■ SUPPLIED RECORDS
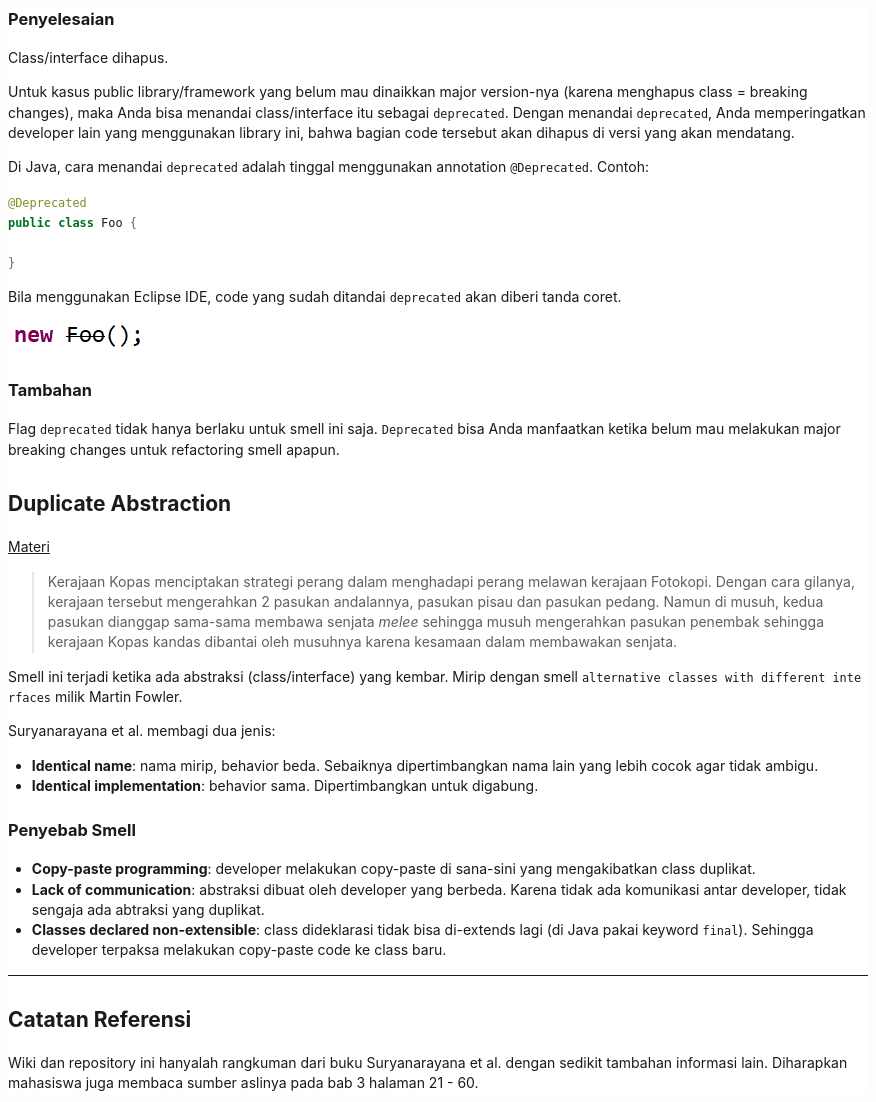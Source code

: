### Penyelesaian

Class/interface dihapus.

Untuk kasus public library/framework yang belum mau dinaikkan major version-nya (karena menghapus class = breaking changes), maka Anda bisa menandai class/interface itu sebagai `deprecated`. Dengan menandai `deprecated`, Anda memperingatkan developer lain yang menggunakan library ini, bahwa bagian code tersebut akan dihapus di versi yang akan mendatang.

Di Java, cara menandai `deprecated` adalah tinggal menggunakan annotation `@Deprecated`. Contoh:

```java
@Deprecated
public class Foo {

}
```

Bila menggunakan Eclipse IDE, code yang sudah ditandai `deprecated` akan diberi tanda coret.

![Eclipse class  deprecation](img/girish/abstraction/deprecated.png)


### Tambahan

Flag `deprecated` tidak hanya berlaku untuk smell ini saja. `Deprecated` bisa Anda manfaatkan ketika belum mau melakukan major breaking changes untuk refactoring smell apapun.


## Duplicate Abstraction

[Materi](https://github.com/akmalrusli363/smell/tree/master/src/girish/abstraction/duplicate)

> Kerajaan Kopas menciptakan strategi perang dalam menghadapi perang melawan kerajaan Fotokopi. Dengan cara gilanya, kerajaan tersebut mengerahkan 2 pasukan andalannya, pasukan pisau dan pasukan pedang. Namun di musuh, kedua pasukan dianggap sama-sama membawa senjata *melee* sehingga musuh mengerahkan pasukan penembak sehingga kerajaan Kopas kandas dibantai oleh musuhnya karena kesamaan dalam membawakan senjata.

Smell ini terjadi ketika ada abstraksi (class/interface) yang kembar. Mirip dengan smell `alternative classes with different interfaces` milik Martin Fowler.

Suryanarayana et al. membagi dua jenis:

- **Identical name**: nama mirip, behavior beda. Sebaiknya dipertimbangkan nama lain yang lebih cocok agar tidak ambigu.
- **Identical implementation**: behavior sama. Dipertimbangkan untuk digabung.

### Penyebab Smell

- **Copy-paste programming**: developer melakukan copy-paste di sana-sini yang mengakibatkan class duplikat.
- **Lack of communication**: abstraksi dibuat oleh developer yang berbeda. Karena tidak ada komunikasi antar developer, tidak sengaja ada abtraksi yang duplikat.
- **Classes declared non-extensible**: class dideklarasi tidak bisa di-extends lagi (di Java pakai keyword `final`). Sehingga developer terpaksa melakukan copy-paste code ke class baru.


---

## Catatan Referensi

Wiki dan repository ini hanyalah rangkuman dari buku Suryanarayana et al. dengan sedikit tambahan informasi lain. Diharapkan mahasiswa juga membaca sumber aslinya pada bab 3 halaman 21 - 60.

■ EXERCISE PROMPT
Search the entries for the string "copy" and collect each line that has it.

■ RESULT OF THIS TASK
- **Copy-paste programming**: developer melakukan copy-paste di sana-sini yang mengakibatkan class duplikat.
- **Classes declared non-extensible**: class dideklarasi tidak bisa di-extends lagi (di Java pakai keyword `final`). Sehingga developer terpaksa melakukan copy-paste code ke class baru.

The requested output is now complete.